# Tack Room Ideas?



## anndankev

What size is the room?
I've not been at a place with a tack room in years, what I miss most is a floor, and a ceiling, and 4 walls.
Ann


----------



## equiniphile

I'm finally having a tack room put in; I'll be excited to hear some ideas from you guys. One thing I know for sure that I'm going to have are lots of wall-mount saddle racks.


----------



## JumpersRule

I have lots of shelves and a cabinet in my tack room to keep medicine, shampoo/conditioner, etc. I use every bit of that space, too! 

Also, I would make sure to have lots of bridle racks because you will use them more than just for bridles!


----------



## equiniphile

How do you store saddle blankets?


----------



## Indigosblue

if your tack room is all indoors with no windows, go for a light color on the walls. White is harder to keep clean, but will bring in light. You can also try light shades of your fav. color or the barn color. It's really annoying to have a dark tack room, so be sure to bring in as much light as possible, but not too much natural light. Too much natural light will discolor things after a while. Maybe see what lighting options you have... put in some overhead lamps.

I also like:
blanket hooks 
saddle racks on wall as well as at least one free-standing rack
LOTS of hooks for bridles/halters/martingales/breastplates, etc.
Saddle pad racks...useful for those sweaty saddle pads (i never like stacking wet pads)
medicine cabinet/ closed off area for medicine... don't want cats/dogs/little kids getting into that
stool (if you are short)
if you have multiple horses get grooming boxes for each one
wire-boxes for polos and boots
labels for what goes where/what horse's stuff goes where


try to keep things off the floor, try to plan so that cleaning/sweeping will be easy.

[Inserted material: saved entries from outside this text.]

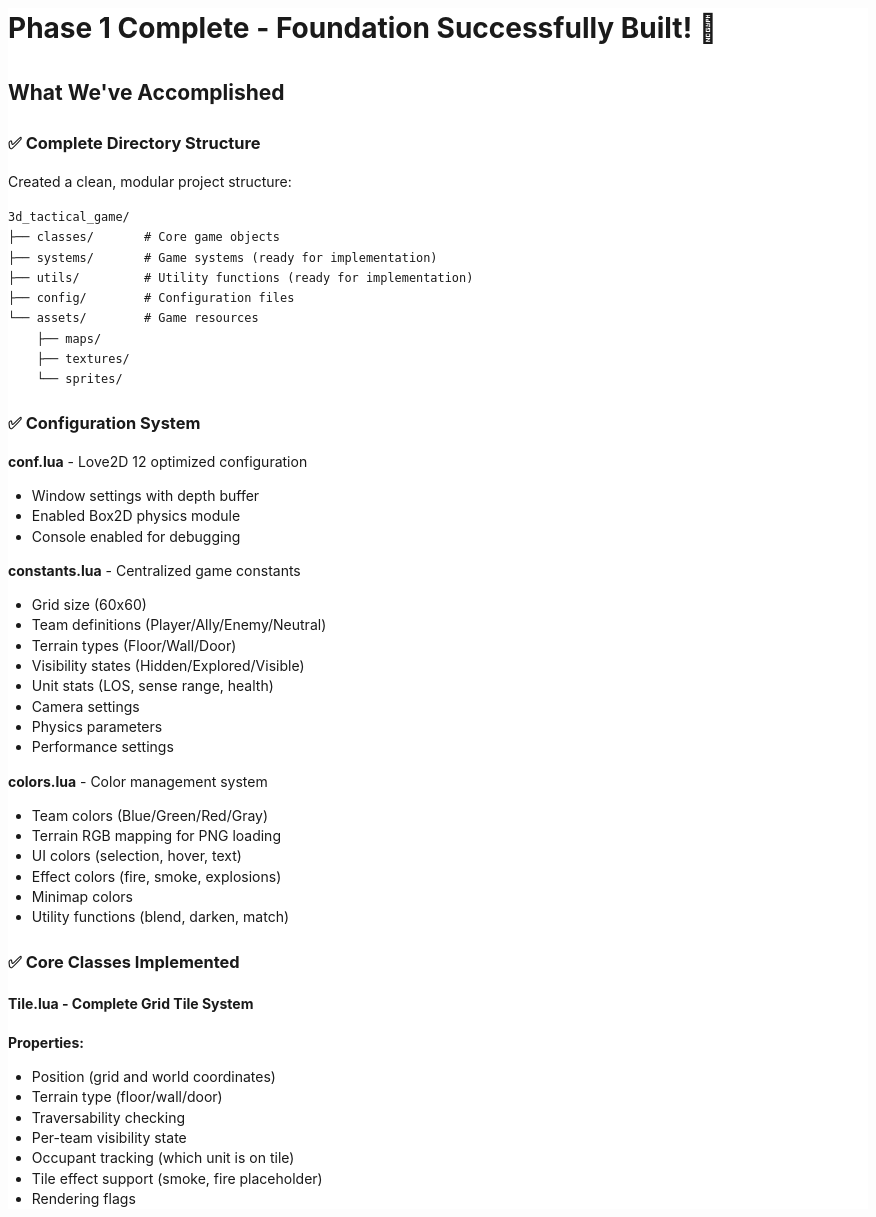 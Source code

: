 # Phase 1 Complete - Foundation Successfully Built! 🎉

## What We've Accomplished

### ✅ Complete Directory Structure
Created a clean, modular project structure:
```
3d_tactical_game/
├── classes/       # Core game objects
├── systems/       # Game systems (ready for implementation)
├── utils/         # Utility functions (ready for implementation)
├── config/        # Configuration files
└── assets/        # Game resources
    ├── maps/
    ├── textures/
    └── sprites/
```

### ✅ Configuration System
**conf.lua** - Love2D 12 optimized configuration
- Window settings with depth buffer
- Enabled Box2D physics module
- Console enabled for debugging

**constants.lua** - Centralized game constants
- Grid size (60x60)
- Team definitions (Player/Ally/Enemy/Neutral)
- Terrain types (Floor/Wall/Door)
- Visibility states (Hidden/Explored/Visible)
- Unit stats (LOS, sense range, health)
- Camera settings
- Physics parameters
- Performance settings

**colors.lua** - Color management system
- Team colors (Blue/Green/Red/Gray)
- Terrain RGB mapping for PNG loading
- UI colors (selection, hover, text)
- Effect colors (fire, smoke, explosions)
- Minimap colors
- Utility functions (blend, darken, match)

### ✅ Core Classes Implemented

#### **Tile.lua** - Complete Grid Tile System
**Properties:**
- Position (grid and world coordinates)
- Terrain type (floor/wall/door)
- Traversability checking
- Per-team visibility state
- Occupant tracking (which unit is on tile)
- Tile effect support (smoke, fire placeholder)
- Rendering flags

Try not to have dark corners, make sure everything is visible. Maybe add some security measures like bars on windows or a lock if you think it's necessary.

always remember the broom... and DON'T carpet the floor! a smooth surface is the best, carpets collect dirt and stay wet longer. 

hope this helps =)


----------



## Indigosblue

equiniphile said:


> How do you store saddle blankets?


you can build a rack, sorta like a table, but with bars where the table-top goes

top view:

IIIIIIIIIII
I I I I I I 
I I I I I I 
I I I I I I 
IIIIIIIIIII

you can hang the saddle pads on the bars and it'll dry out. You will be able to see all the pads at the same time and they won't be stacked on top of each other. This method takes up some space, but it keeps everything nice and organized. You can also buy or build single bars... imagine almost like a hand-rail, and attach it to your wall and hand the saddle pad on there. depending on how many you have, you can go with what works best.


----------



## apachiedragon

I have my saddle blankets stacked on a spare portable saddle rack. When they are sweaty I leave them hanging over the stall doors to dry, and them put them away later. Lots of racks, hooks, shelves. Being organized is well worth it when you need something. I used to have an old cooler with a snap lock to keep all my medications and topicals in, but now I have a nice wire cage with shelves that locks, and stores all that stuff plus all my winter blankets and pillow wraps, to protect them from the mice.


----------



## churumbeque

This was my fancy tack room.


----------



## Jake and Dai

This is my tack/feed room. We took out the top cabinets in our kitchen so darling hubby nailed them to the wall in the barn and built me the bench underneath. :grin:

What I _love, love, love!_ is that bridle rack you can see towards the upper right side. It sticks out from the wall and spins. 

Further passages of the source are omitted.